After intensive negotiations, the European Union (EU) and the United Kingdom (UK) agreed on a provisional Trade and Cooperation Agreement on 24 December 2020. By the end of the year, all remaining EU member states have given their consent to the agreement and its provisional application. For the agreement to finally enter into force, the approval of the European Parliament is still required.
What does the document say?
Primarily, the document is about an economic partnership and trade regulations. It provides a free trade agreement which contains neither tariffs nor quotas for goods that comply with the relevant rules of origin. Furthermore, it also deals with topics such as services, professional qualifications, environmental and energy issues, freight transport as well as regulations on social security or research and development. A fairly good overview of the regulations can be found here.

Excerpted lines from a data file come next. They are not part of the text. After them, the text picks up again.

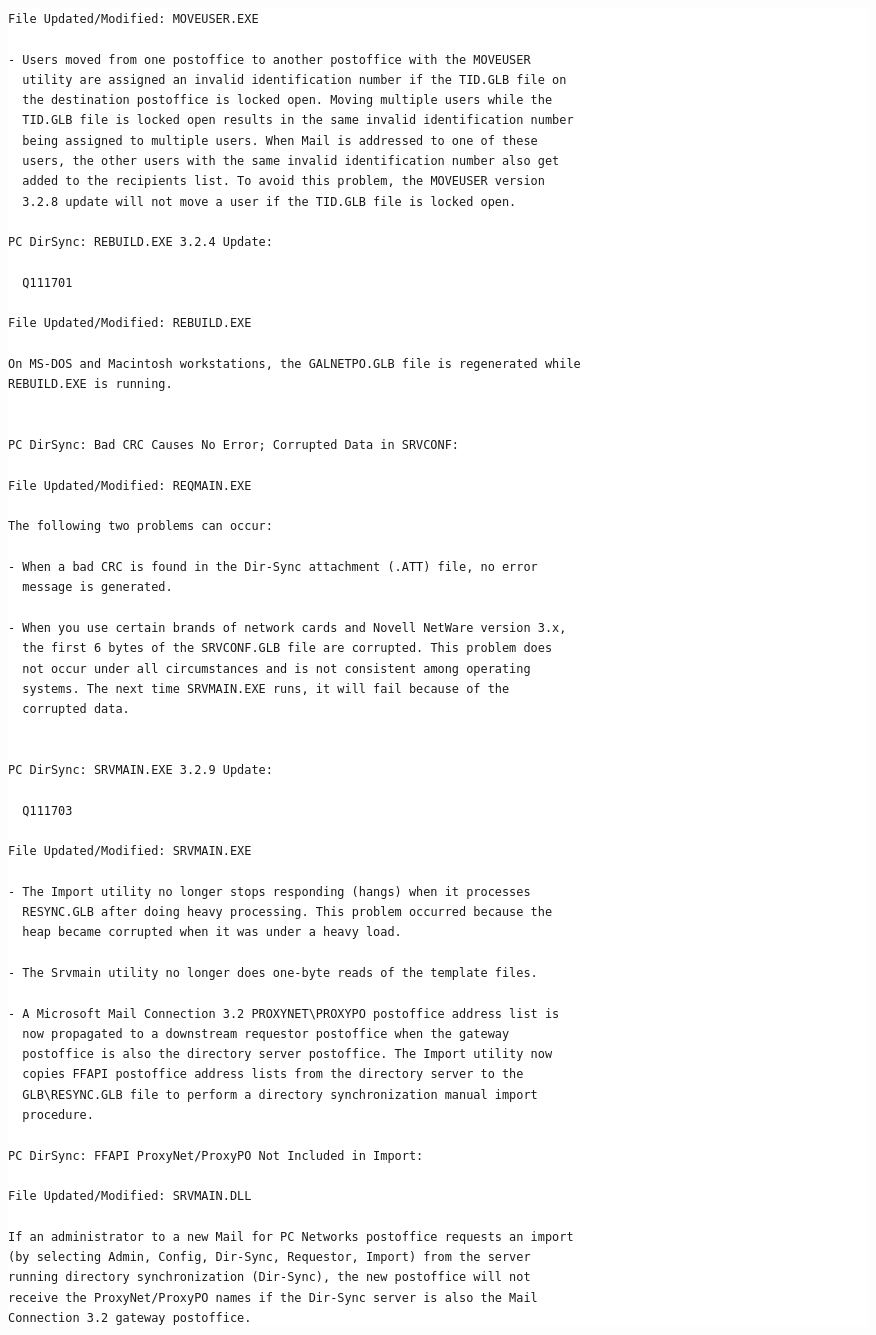 	File Updated/Modified: MOVEUSER.EXE
	
	- Users moved from one postoffice to another postoffice with the MOVEUSER
	  utility are assigned an invalid identification number if the TID.GLB file on
	  the destination postoffice is locked open. Moving multiple users while the
	  TID.GLB file is locked open results in the same invalid identification number
	  being assigned to multiple users. When Mail is addressed to one of these
	  users, the other users with the same invalid identification number also get
	  added to the recipients list. To avoid this problem, the MOVEUSER version
	  3.2.8 update will not move a user if the TID.GLB file is locked open.
	
	PC DirSync: REBUILD.EXE 3.2.4 Update:
	
	  Q111701
	
	File Updated/Modified: REBUILD.EXE
	
	On MS-DOS and Macintosh workstations, the GALNETPO.GLB file is regenerated while
	REBUILD.EXE is running.
	
	
	PC DirSync: Bad CRC Causes No Error; Corrupted Data in SRVCONF:
	
	File Updated/Modified: REQMAIN.EXE
	
	The following two problems can occur:
	
	- When a bad CRC is found in the Dir-Sync attachment (.ATT) file, no error
	  message is generated.
	
	- When you use certain brands of network cards and Novell NetWare version 3.x,
	  the first 6 bytes of the SRVCONF.GLB file are corrupted. This problem does
	  not occur under all circumstances and is not consistent among operating
	  systems. The next time SRVMAIN.EXE runs, it will fail because of the
	  corrupted data.
	
	
	PC DirSync: SRVMAIN.EXE 3.2.9 Update:
	
	  Q111703
	
	File Updated/Modified: SRVMAIN.EXE
	
	- The Import utility no longer stops responding (hangs) when it processes
	  RESYNC.GLB after doing heavy processing. This problem occurred because the
	  heap became corrupted when it was under a heavy load.
	
	- The Srvmain utility no longer does one-byte reads of the template files.
	
	- A Microsoft Mail Connection 3.2 PROXYNET\PROXYPO postoffice address list is
	  now propagated to a downstream requestor postoffice when the gateway
	  postoffice is also the directory server postoffice. The Import utility now
	  copies FFAPI postoffice address lists from the directory server to the
	  GLB\RESYNC.GLB file to perform a directory synchronization manual import
	  procedure.
	
	PC DirSync: FFAPI ProxyNet/ProxyPO Not Included in Import:
	
	File Updated/Modified: SRVMAIN.DLL
	
	If an administrator to a new Mail for PC Networks postoffice requests an import
	(by selecting Admin, Config, Dir-Sync, Requestor, Import) from the server
	running directory synchronization (Dir-Sync), the new postoffice will not
	receive the ProxyNet/ProxyPO names if the Dir-Sync server is also the Mail
	Connection 3.2 gateway postoffice.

Only a few of the regulations relate directly to medicinal products and the associated requirements. There is a dedicated annex (TBT-2: Medicinal Products), but it mainly refers to cooperation, the recognition of inspections, the exchange and recognition of official GMP documents and the establishment of a working group – but nothing that could change the situation communicated by the EU Commission, EMA and MHRA already last year.
This is not a Mutual Recognition Agreement (MRA), as many had hoped. Neither the mutual recognition of batch testing nor the batch certification and release of medicinal products is covered. This means that for medicinal products imported from the UK, batch certification must be carried out by an EU based Qualified Person (QP) according to EU GMP.
A possible mutual recognition of marketing authorisation decisions was also not agreed on, nor was a transition period.
The document goes on to say that “in specific circumstances” an authority may “opt not to accept an official GMP document issued by an authority of the other Party for manufacturing facilities located in the territory of the issuing authority“, e.g. in the case of inconsistencies or inadequacies in an inspection report or quality defects. The authorities on both sides of the channel thus exchange all the information necessary for the recognition of inspections and of official GMP documents. However, this is not a guarantee any authority has “the right to conduct its own inspection of manufacturing facilities that have been certified as compliant by the other Party“.
The Annex also states that the EU and UK “shall endeavour to consult one another” in the development and adoption and implementation of internationally agreed scientific or technical guidelines. This is probably intended to prevent a slow drift apart of new GMP requirements. However, it is not a guarantee. In the case of planned changes to applicable laws, regulations and administrative provisions, the contracting party must be notified at least 60 days “before adopting any new measures or changes relating to Good Manufacturing Practice“.
Guidance for UK
The MHRA has currently updated or created a set of guidance. For example, guidance documents in the area of medicines approval and new assessment routes have been updated. This has introduced changes to national licensing procedures, including procedures to prioritise access to new medicines that will benefit patients, an accelerated assessment procedure and new routes of evaluation for novel products and biotechnological products. Details can all be found on the MHRA website.
The challenges of centralised marketing authorisations and ongoing marketing authorisation procedures are also addressed and new guidance is published, such as “Guidance on the handling of applications for Centrally Authorised Products (CAPs)” and “Procedural advice for Northern Ireland on applications for European Commission Centralised Marketing Authorisations“. Guidance on the handling of Decentralised and Mutual Recognition Procedures which are approved or pending has also been published in an updated form.
The MHRA has also published guidance on the location of marketing authorisation holders and QPPVs (Qualified Person responsible for Pharmacovigilance). This somewhat unwieldy document states that the required QPPV for nationally authorised products can be based not only in the UK but also in the EU or EEA. Marketing authorisation holders for UK marketing authorisations must be established in the UK or in the EU or EEA. However, if the QPPV is not based in the UK, a UK contact person for pharmacovigilance is required.
Caution! Conversely, a QPPV established in the UK will not be accepted in the EU Member States.